All of the tweets I do that perform really well have one thing in common. Which is that I didn’t think about them too hard. Again, I shall draw your attention to this tweet, which is unreasonably popular:
No thought was involved in this. But… I have a slightly woo opinion about creativity, which is that people can detect genuineness and spontaneity. Sure, if you’re making something longer than a tweet, you have to do some revision to make sure the genuine feeling is accompanied by a reasonable user experience. However, I hold it to be self-evident that Kanye’s music is excellent because he’s crazy and willing to go with his gut instinct, at the same time as being outrageously meticulous about his sound worlds.
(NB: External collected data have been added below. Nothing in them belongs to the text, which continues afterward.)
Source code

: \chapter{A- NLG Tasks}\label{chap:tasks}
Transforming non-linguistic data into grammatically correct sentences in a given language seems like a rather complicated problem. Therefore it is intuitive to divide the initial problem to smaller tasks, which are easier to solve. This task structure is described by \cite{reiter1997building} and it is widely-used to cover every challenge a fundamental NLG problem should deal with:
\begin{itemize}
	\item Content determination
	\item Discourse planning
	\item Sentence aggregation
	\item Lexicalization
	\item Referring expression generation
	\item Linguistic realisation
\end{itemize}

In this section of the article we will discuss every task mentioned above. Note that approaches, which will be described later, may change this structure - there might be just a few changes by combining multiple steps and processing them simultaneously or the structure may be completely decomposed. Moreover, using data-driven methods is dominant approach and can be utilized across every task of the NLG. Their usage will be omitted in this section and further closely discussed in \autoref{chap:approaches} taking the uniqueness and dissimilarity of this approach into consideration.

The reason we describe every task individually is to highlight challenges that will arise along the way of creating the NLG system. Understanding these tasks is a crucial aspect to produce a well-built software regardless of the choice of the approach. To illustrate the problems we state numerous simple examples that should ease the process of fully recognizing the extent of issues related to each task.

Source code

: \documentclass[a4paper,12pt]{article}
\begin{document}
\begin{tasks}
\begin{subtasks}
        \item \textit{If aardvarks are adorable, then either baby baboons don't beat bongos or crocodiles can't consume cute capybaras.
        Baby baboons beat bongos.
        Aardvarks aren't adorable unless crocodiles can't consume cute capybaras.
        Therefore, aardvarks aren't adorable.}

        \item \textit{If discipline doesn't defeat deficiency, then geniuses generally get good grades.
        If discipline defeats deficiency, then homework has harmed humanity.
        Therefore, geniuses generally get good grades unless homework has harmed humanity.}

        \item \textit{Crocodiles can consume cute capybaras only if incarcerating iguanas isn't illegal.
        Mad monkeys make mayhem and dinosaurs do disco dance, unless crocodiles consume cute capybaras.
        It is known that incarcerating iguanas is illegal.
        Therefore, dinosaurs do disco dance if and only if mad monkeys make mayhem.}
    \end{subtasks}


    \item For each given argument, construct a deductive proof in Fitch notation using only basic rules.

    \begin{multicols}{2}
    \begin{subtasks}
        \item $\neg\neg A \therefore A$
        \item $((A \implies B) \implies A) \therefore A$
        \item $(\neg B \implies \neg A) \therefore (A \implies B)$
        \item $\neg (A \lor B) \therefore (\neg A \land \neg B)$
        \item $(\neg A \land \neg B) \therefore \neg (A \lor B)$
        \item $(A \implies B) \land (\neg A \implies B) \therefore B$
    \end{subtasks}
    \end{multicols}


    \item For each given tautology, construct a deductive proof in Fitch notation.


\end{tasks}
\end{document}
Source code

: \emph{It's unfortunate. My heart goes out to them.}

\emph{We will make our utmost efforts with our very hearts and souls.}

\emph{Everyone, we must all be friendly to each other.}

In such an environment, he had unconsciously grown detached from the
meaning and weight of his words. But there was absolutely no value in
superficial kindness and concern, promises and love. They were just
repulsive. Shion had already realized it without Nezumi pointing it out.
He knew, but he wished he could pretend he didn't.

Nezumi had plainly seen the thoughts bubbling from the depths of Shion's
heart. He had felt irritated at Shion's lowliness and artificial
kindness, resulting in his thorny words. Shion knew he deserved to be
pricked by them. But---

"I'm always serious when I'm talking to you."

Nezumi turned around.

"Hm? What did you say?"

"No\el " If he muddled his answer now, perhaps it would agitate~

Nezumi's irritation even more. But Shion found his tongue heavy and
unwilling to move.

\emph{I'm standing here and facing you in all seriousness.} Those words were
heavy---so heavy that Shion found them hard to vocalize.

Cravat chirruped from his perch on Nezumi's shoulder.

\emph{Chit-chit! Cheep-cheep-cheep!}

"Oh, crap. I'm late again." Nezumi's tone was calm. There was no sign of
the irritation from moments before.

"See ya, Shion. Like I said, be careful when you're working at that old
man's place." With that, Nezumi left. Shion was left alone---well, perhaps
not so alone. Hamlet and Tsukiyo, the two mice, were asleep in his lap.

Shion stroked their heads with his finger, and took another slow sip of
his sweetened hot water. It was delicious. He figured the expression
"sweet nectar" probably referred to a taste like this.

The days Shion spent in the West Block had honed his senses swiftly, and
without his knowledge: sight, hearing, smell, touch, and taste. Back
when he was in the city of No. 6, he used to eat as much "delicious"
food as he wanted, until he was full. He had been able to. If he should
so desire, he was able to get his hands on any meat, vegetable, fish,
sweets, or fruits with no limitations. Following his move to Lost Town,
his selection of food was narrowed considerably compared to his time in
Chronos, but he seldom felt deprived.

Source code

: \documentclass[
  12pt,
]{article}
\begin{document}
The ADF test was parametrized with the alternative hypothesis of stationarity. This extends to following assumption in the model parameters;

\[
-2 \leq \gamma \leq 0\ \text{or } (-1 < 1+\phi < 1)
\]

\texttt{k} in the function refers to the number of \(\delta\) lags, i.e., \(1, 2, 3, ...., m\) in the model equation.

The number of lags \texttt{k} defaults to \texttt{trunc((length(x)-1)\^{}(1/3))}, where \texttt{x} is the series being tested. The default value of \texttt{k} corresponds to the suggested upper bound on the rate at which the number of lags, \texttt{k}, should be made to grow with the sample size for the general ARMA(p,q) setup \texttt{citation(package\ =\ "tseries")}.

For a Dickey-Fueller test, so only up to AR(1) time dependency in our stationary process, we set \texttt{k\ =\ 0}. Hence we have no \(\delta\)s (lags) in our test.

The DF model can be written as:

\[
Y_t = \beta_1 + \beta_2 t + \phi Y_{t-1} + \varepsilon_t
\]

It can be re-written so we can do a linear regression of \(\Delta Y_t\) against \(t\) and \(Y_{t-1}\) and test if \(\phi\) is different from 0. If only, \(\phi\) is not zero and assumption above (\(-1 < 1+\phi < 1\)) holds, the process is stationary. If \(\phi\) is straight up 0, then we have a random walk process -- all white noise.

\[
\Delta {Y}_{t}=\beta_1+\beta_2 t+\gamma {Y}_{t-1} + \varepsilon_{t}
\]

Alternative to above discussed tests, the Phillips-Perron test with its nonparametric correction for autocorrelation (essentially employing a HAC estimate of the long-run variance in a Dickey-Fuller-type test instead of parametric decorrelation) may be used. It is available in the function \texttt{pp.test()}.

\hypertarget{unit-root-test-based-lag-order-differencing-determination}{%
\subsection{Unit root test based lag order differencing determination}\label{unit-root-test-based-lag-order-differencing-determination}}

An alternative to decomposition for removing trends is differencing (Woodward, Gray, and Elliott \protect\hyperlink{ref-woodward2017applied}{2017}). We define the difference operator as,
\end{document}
At the time, this dumb walking tweet was the simplest and most genuine explanation of a real sentiment I was having. It wasn’t super high-minded, it was just the truth about something utterly mundane. People liked that.
Typically, the more I think about a tweet, the less genuine I get. Perhaps other people can retain that little jingle of passing inspiration while they manicure their stuff. But I can’t, so I don’t.
Be Friendly, Don’t Fight
Okay, being fighty on Twitter is sometimes a good way to attract attention. But is the stress really worth it?
When people try to fight with me on Twitter, I usually just try not to engage, or I do the Robot Method, which is to tell them I agree with them. This confuses people who are trying to be your opponent, and it’s also fun. Perhaps is good closing advice: remember that you should be having fun. It’s one of the world’s most important communication mediums, but it’s also just the bird site, and one day you will die.